= Preparation H =

Medication for treating hemorrhoids

Preparation H is an American brand of medications that is made by Pfizer, used in the treatment of hemorrhoids. Hemorrhoids are caused at least in part by inflamed blood vessels, and most versions of Preparation H work by reducing inflammation in blood vessels.

The company that makes this product incorporated in 1926 as American Home Products (AHP) and "one of AHP's earliest prizes was the acquisition of a sunburn oil in 1935 that the company transformed into Preparation H, which became one of the world's best-selling hemorrhoid treatments." AHP changed its name to Wyeth in 2002, and was then bought by Pfizer in 2009, which was reported to have paid $68 billion.

==Formulations==
Several formulations have been produced. Some are in a water-based gel while others are petroleum jelly-based, and the suppositories use a base of cocoa butter. It also comes as a medicated wipe. The active ingredients range from simple caffeine moisturizers with witch-hazel astringent to preparations containing drugs such as phenylephrine, pramoxine, and hydrocortisone. Formulations vary from one country to another. Some Preparation H products have phenylephrine, a drug that constricts blood vessels, in a 0.25% concentration, as well as shark liver oil. Another version of Preparation H has hydrocortisone as its only active ingredient in a 1% concentration.

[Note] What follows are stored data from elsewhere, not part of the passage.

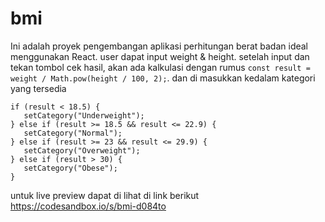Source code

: # bmi

Ini adalah proyek pengembangan aplikasi perhitungan berat badan ideal menggunakan React. user dapat input weight & height. setelah input dan tekan tombol cek hasil, akan ada kalkulasi dengan rumus ```const result = weight / Math.pow(height / 100, 2);```. dan di masukkan kedalam kategori yang tersedia 
```
if (result < 18.5) {
   setCategory("Underweight");
} else if (result >= 18.5 && result <= 22.9) {
   setCategory("Normal");
} else if (result >= 23 && result <= 29.9) {
   setCategory("Overweight");
} else if (result > 30) {
   setCategory("Obese");
}
```

untuk live preview dapat di lihat di link berikut https://codesandbox.io/s/bmi-d084to
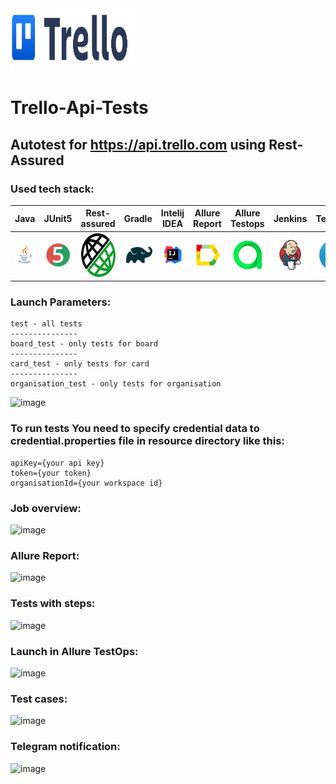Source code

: <img src="images/Trello-logo.png" width=200 height=100>



# Trello-Api-Tests
## Autotest for https://api.trello.com using Rest-Assured

### Used tech stack:
| Java | JUnit5 | Rest-assured | Gradle | Intelij IDEA | Allure Report | Allure Testops | Jenkins | Telegram |
|------|--------|--------------|--------|--------------|---------------|----------------|---------|----------|
|![](images/JAVA.svg)|![](images/Junit5.svg)|<img src="images/Rest-assured.png" width=70 height=70>|![](images/Gradle.svg)|![](images/IDEA.svg)|![](images/AllureReport.svg)|![](images/AllureTestops.svg)|![](images/Jenkins.svg)|![](images/Telegram.svg)|

### Launch Parameters:
```
test - all tests
---------------
board_test - only tests for board
---------------
card_test - only tests for card
---------------
organisation_test - only tests for organisation
```
![image](https://user-images.githubusercontent.com/49765744/205925415-b65996bc-5add-428f-b38f-29be9ddfc3a7.png)

### To run tests You need to specify credential data to credential.properties file in resource directory like this:
```
apiKey={your api key}
token={your token}
organisationId={your workspace id}
```

### Job overview:
![image](https://user-images.githubusercontent.com/49765744/205926735-5b7b3625-6ec5-4848-987d-7138f305634e.png)

### Allure Report:
![image](https://user-images.githubusercontent.com/49765744/205926851-45e7e4ea-53e8-494e-8f45-86b9b0ad47e4.png)

### Tests with steps:
![image](https://user-images.githubusercontent.com/49765744/205927025-3817a61f-e5b8-4c63-aa07-7e7468591c39.png)

### Launch in Allure TestOps:
![image](https://user-images.githubusercontent.com/49765744/205927101-36a864c5-9f2b-43cc-b341-287e42a31549.png)

### Test cases:
![image](https://user-images.githubusercontent.com/49765744/205927200-47c5bd71-adf8-44e7-8dfe-4ec882ebfb9b.png)

### Telegram notification:
![image](https://user-images.githubusercontent.com/49765744/205927247-d4f3335c-953b-474b-b2bb-d45ab912c7ee.png)

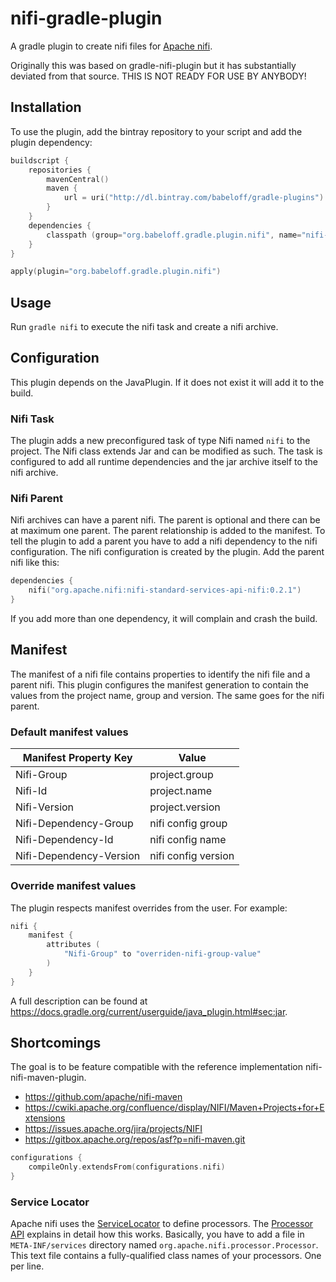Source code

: # nifi-gradle-plugin

A gradle plugin to create nifi files for [Apache nifi](http://nifi.apache.org).

Originally this was based on gradle-nifi-plugin but it has substantially deviated from that source.
THIS IS NOT READY FOR USE BY ANYBODY!


## Installation
To use the plugin, add the bintray repository to your script and add the plugin dependency:

```kotlin
buildscript {
    repositories {
        mavenCentral()
        maven {
            url = uri("http://dl.bintray.com/babeloff/gradle-plugins")
        }
    }
    dependencies {
        classpath (group="org.babeloff.gradle.plugin.nifi", name="nifi-gradle-plugin", version="2019.10.0")
    }
}

apply(plugin="org.babeloff.gradle.plugin.nifi")
```
## Usage

Run `gradle nifi` to execute the nifi task and create a nifi archive.

## Configuration

This plugin depends on the JavaPlugin.
If it does not exist it will add it to the build.

### Nifi Task
The plugin adds a new preconfigured task of type Nifi named `nifi` to the project.
The Nifi class extends Jar and can be modified as such.
The task is configured to add all runtime dependencies and the jar archive itself to the nifi archive.

### Nifi Parent
Nifi archives can have a parent nifi.
The parent is optional and there can be at maximum one parent.
The parent relationship is added to the manifest.
To tell the plugin to add a parent you have to add a nifi dependency to the nifi configuration.
The nifi configuration is created by the plugin.
Add the parent nifi like this:

```kotlin
dependencies {
    nifi("org.apache.nifi:nifi-standard-services-api-nifi:0.2.1")
}
```

If you add more than one dependency, it will complain and crash the build.

## Manifest

The manifest of a nifi file contains properties to identify the nifi file and a parent nifi.
This plugin configures the manifest generation to contain the values from the project name, group and version.
The same goes for the nifi parent.

### Default manifest values

Manifest Property Key | Value
--- | ---
Nifi-Group | project.group
Nifi-Id | project.name
Nifi-Version | project.version
Nifi-Dependency-Group | nifi config group
Nifi-Dependency-Id | nifi config name
Nifi-Dependency-Version | nifi config version

### Override manifest values
The plugin respects manifest overrides from the user.
For example:

```kotlin
nifi {
    manifest {
        attributes (
            "Nifi-Group" to "overriden-nifi-group-value"
        )
    }
}
```

A full description can be found at https://docs.gradle.org/current/userguide/java_plugin.html#sec:jar.

## Shortcomings

The goal is to be feature compatible with the reference implementation nifi-nifi-maven-plugin.

* https://github.com/apache/nifi-maven
* https://cwiki.apache.org/confluence/display/NIFI/Maven+Projects+for+Extensions
* https://issues.apache.org/jira/projects/NIFI
* https://gitbox.apache.org/repos/asf?p=nifi-maven.git

```kotlin
configurations {
    compileOnly.extendsFrom(configurations.nifi)
}
```


### Service Locator

Apache nifi uses the [ServiceLocator](http://docs.oracle.com/javase/7/docs/api/java/util/ServiceLoader.html) to define processors. 
The [Processor API](https://nifi.apache.org/docs/nifi-docs/html/developer-guide.html#processor_api)
explains in detail how this works. Basically, you have to add a file in `META-INF/services` directory named
`org.apache.nifi.processor.Processor`. This text file contains a fully-qualified class names of your processors.
One per line.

The Canadian formulation of Preparation H includes a yeast extract called Biodyne which was removed in 1995 from the formulation sold in the United States. This yeast extract was the primary ingredient of the original formulation by inventor George Sperti, and Pfizer believes that it removes wrinkles from skin and heals dry, cracked, and irritated skin. In Greece, the active ingredients of Preparation H are 1% w/w yeast extract and 3% w/w shark liver oil.